You made Mike a true bohemian. At Webster, now he only goes by his Russian name and and he likes to stand on the tables and talk about art the way you did on the day he transferred to North from the Jewish school.
We talked to her. She said you were crazy. “I can’t give you any details, but. . .” Grave smile.
Anyway, I broke all school rules and didn’t get a Visitor’s Pass because I’m not a visitor and I went to our drawing room and I felt you died. I couldn’t feel a clean plaid shirt and braided leather belt and Levi’s and loafers and an oddly matching tie. I couldn’t smell pink erasers. I’m looking around the corners and behind the flat file trying to show you my new piece, wanting to hear, “Rani G, Rani G, (which means the Queen of G[raphite]), you have a Midas touch, girl, you make this job worth it.” And so I went there and missed that buzz so badly and saw the crusty skin on that always wet ink and was tottering around the room, looking in the hallway for Camran or Mr. R—, someone who could share this loss. The wet, moist, fecund ink crusted over like a scab, but when I pulled the dry skin off I found you, and I went about inking the plate with a righteous fervency, knowing I learned from the best. You put me on that hot-air balloon and got the fire red and roaring and then vanished so that when I turned around to find you I choked for a moment but found out I could fly now on my own. What’s it like now? Do you miss us? Teaching at a place where half the students have a universe on their shoulders and no energy to explore?
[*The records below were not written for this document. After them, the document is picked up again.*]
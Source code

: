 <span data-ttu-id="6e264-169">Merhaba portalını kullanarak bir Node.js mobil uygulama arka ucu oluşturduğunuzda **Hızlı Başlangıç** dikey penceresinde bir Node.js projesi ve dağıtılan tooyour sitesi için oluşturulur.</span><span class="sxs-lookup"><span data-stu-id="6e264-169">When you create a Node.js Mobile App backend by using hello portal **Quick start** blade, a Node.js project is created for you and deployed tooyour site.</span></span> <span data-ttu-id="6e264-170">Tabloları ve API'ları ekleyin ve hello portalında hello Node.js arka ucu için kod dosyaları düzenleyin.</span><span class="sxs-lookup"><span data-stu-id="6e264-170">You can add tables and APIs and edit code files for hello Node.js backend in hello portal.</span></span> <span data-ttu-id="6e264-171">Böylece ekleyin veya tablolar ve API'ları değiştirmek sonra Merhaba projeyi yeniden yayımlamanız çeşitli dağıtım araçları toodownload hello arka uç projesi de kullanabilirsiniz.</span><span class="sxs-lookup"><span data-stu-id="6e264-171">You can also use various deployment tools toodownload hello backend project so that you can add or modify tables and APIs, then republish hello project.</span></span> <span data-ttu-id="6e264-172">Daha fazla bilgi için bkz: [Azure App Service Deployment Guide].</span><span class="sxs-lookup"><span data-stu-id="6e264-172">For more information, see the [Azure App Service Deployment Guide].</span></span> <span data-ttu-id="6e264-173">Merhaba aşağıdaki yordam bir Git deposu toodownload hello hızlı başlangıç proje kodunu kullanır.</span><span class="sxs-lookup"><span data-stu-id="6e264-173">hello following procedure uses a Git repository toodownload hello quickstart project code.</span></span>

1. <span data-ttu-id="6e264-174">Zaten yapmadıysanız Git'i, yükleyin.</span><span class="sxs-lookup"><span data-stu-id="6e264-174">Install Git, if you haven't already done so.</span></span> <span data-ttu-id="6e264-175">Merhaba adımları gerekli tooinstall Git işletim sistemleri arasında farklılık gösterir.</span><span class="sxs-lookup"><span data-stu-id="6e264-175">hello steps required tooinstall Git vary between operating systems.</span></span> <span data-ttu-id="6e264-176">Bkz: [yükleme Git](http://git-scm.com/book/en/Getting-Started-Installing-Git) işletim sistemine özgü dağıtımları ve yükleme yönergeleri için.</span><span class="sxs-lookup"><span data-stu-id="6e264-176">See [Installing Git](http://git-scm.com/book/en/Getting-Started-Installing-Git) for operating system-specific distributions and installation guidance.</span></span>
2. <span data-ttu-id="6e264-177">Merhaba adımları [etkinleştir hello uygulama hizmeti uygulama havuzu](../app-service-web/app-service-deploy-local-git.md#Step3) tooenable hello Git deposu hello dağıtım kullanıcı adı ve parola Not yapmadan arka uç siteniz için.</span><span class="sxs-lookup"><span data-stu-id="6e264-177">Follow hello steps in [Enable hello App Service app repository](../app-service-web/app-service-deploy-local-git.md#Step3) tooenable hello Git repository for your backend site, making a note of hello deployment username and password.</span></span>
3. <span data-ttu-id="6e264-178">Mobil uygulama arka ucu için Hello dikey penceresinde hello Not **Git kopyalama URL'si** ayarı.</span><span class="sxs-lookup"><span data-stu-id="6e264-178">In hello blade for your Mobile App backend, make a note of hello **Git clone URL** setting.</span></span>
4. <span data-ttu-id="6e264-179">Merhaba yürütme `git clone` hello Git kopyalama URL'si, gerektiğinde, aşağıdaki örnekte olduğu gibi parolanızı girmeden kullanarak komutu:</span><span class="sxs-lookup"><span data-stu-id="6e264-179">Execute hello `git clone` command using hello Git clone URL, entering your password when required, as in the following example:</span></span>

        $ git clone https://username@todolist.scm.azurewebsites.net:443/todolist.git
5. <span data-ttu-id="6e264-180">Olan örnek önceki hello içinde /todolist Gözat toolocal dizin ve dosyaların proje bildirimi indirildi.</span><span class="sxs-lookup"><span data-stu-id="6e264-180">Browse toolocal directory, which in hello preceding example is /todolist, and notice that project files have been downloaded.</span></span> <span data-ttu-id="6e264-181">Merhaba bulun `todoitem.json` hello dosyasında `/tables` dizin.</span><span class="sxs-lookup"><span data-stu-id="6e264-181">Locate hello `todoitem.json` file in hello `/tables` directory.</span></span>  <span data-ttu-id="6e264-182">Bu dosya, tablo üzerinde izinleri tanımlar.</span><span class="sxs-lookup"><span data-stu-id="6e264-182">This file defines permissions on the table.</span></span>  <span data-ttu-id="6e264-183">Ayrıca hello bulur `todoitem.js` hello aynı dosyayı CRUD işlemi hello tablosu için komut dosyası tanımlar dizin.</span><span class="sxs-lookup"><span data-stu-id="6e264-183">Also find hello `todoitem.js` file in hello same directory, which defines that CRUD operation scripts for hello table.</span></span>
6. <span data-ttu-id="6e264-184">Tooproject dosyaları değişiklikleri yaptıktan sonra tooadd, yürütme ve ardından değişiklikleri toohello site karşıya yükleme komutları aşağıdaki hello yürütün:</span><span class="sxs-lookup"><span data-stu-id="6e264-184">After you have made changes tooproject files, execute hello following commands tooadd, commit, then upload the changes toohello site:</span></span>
“Why even bother teaching, Mr. M—?”
“There’s a burning building, Rani G, and you’ve got a choice: Do you save the Rembrandt or do you save the cat? One one now, Rani.”
“No! The cat, the cat! The cat is still alive, it’s still breathing, it’s still got a whole life to experience! Save the cat.”
And so now I’m having fantasies of standing in front of a class and loving every one of those kids and giving them nicknames like Commie and DJ Ho and Cami and Sphynx. I’m having these dreams of standing in front of a class with a gray pleated skirt and an oddly matching sweater, saying, “I’m Miss Thomas,” before I start banging the projection screen with a yardstick, praising the rhythm and balance in a lonely Hopper.
I found you, I found you, I found you when I found that still breathing ink, like a commission to stand on tables and to make them come to class on time and to coax them into a habit of classical music. I’ll drop graphic design in a flash if you say the word. I can just imagine, “I taught you everything you know so now you can help scam America, staring at a blue screen blinking away your regret.”
Today I missed you so much. I missed you so much.